Kidnap trial sparks call for law review

National's Justice spokesperson says victims of violent crime should not have to face cross-examination by alleged offenders accused of the crime.

Richard Worth is calling for a review of the law which allows defendants to represent themselves in cases involving violence.

Commenting on the conviction of Wellington man, John Burrett, of kidnap conspiracy, Mr Worth says Mr Burrett's decision to defend himself in the trial "threatened to undermine the very integrity of the legal system."

"It is quite apparent reading the trial rulings that Mr Burrett wasted the time of the Court and the jury with irrelevant and ineffective cross-examination.

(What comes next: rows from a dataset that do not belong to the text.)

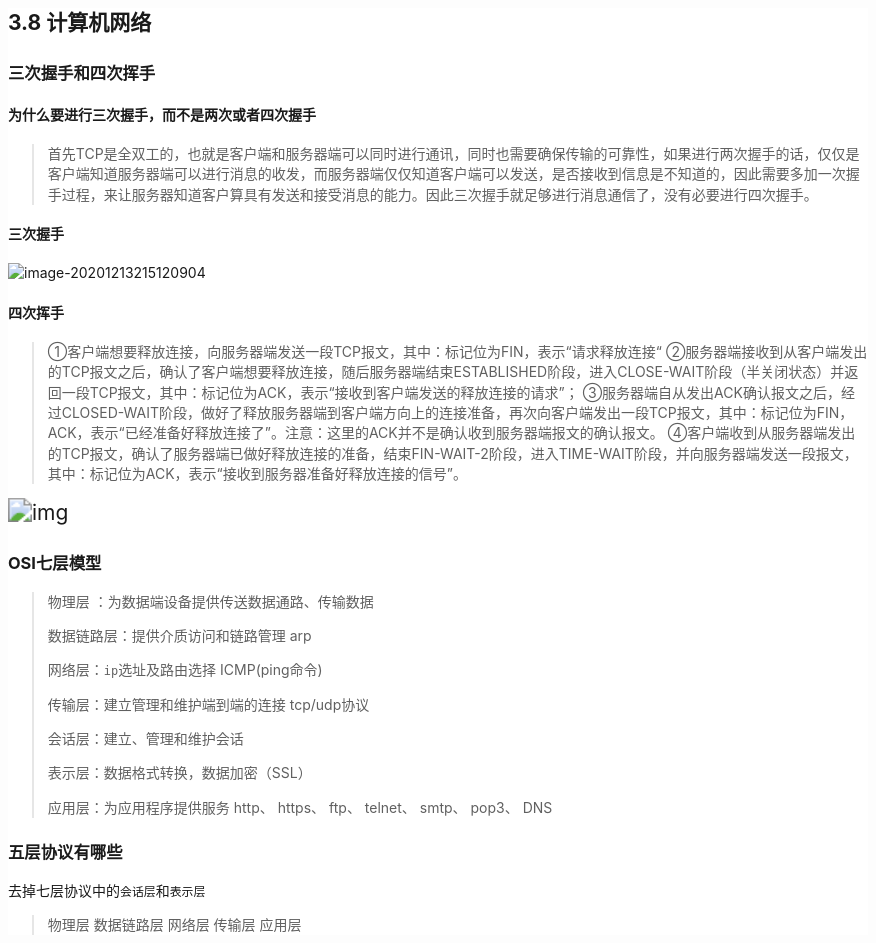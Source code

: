 

## 3.8 计算机网络

### 三次握手和四次挥手

#### 为什么要进行三次握手，而不是两次或者四次握手

> 首先TCP是全双工的，也就是客户端和服务器端可以同时进行通讯，同时也需要确保传输的可靠性，如果进行两次握手的话，仅仅是客户端知道服务器端可以进行消息的收发，而服务器端仅仅知道客户端可以发送，是否接收到信息是不知道的，因此需要多加一次握手过程，来让服务器知道客户算具有发送和接受消息的能力。因此三次握手就足够进行消息通信了，没有必要进行四次握手。



#### 三次握手

> 

![image-20201213215120904](https://gitee.com/clay_guo/pic-bed/raw/master/img/image-20201213215120904.png)

#### 四次挥手

> ①客户端想要释放连接，向服务器端发送一段TCP报文，其中：标记位为FIN，表示“请求释放连接“
> ②服务器端接收到从客户端发出的TCP报文之后，确认了客户端想要释放连接，随后服务器端结束ESTABLISHED阶段，进入CLOSE-WAIT阶段（半关闭状态）并返回一段TCP报文，其中：标记位为ACK，表示“接收到客户端发送的释放连接的请求”；
> ③服务器端自从发出ACK确认报文之后，经过CLOSED-WAIT阶段，做好了释放服务器端到客户端方向上的连接准备，再次向客户端发出一段TCP报文，其中：标记位为FIN，ACK，表示“已经准备好释放连接了”。注意：这里的ACK并不是确认收到服务器端报文的确认报文。
> ④客户端收到从服务器端发出的TCP报文，确认了服务器端已做好释放连接的准备，结束FIN-WAIT-2阶段，进入TIME-WAIT阶段，并向服务器端发送一段报文，其中：标记位为ACK，表示“接收到服务器准备好释放连接的信号”。

<img src="https://gitee.com/clay_guo/pic-bed/raw/master/img/1044137-20170902002528249-1310506838.png" alt="img" style="zoom:150%;" />

### OSI七层模型

> 物理层 ：为数据端设备提供传送数据通路、传输数据
>
> 数据链路层：提供介质访问和链路管理 arp
>
> 网络层：`ip`选址及路由选择 ICMP(ping命令) 
>
> 传输层：建立管理和维护端到端的连接 tcp/udp协议
>
> 会话层：建立、管理和维护会话 
>
> 表示层：数据格式转换，数据加密（SSL）
>
> 应用层：为应用程序提供服务   http、 https、 ftp、 telnet、 smtp、 pop3、 DNS



### 五层协议有哪些

去掉七层协议中的`会话层`和`表示层`

> 物理层
> 数据链路层
> 网络层
> 传输层
> 应用层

"The cost of this unnecessarily protracted trial would no doubt be substantial."

Mr Worth is backing the comments of the judge, Justice Hammond, that "the general problem of unrepresented defendants is one which may well deserve a review..."

"Defendants representing themselves is one of the most difficult problems in our justice system. If judges intervene in a trial, they run the risk of the jury siding with accused so the trial is often left to run on with only limited intervention.

"The 1999 Law Commission report recommending a ban of personal cross-examination by unrepresented defendants in cases involving certain types of violence needs revisiting.

"This happens overseas, and it should happen here," says Mr Worth.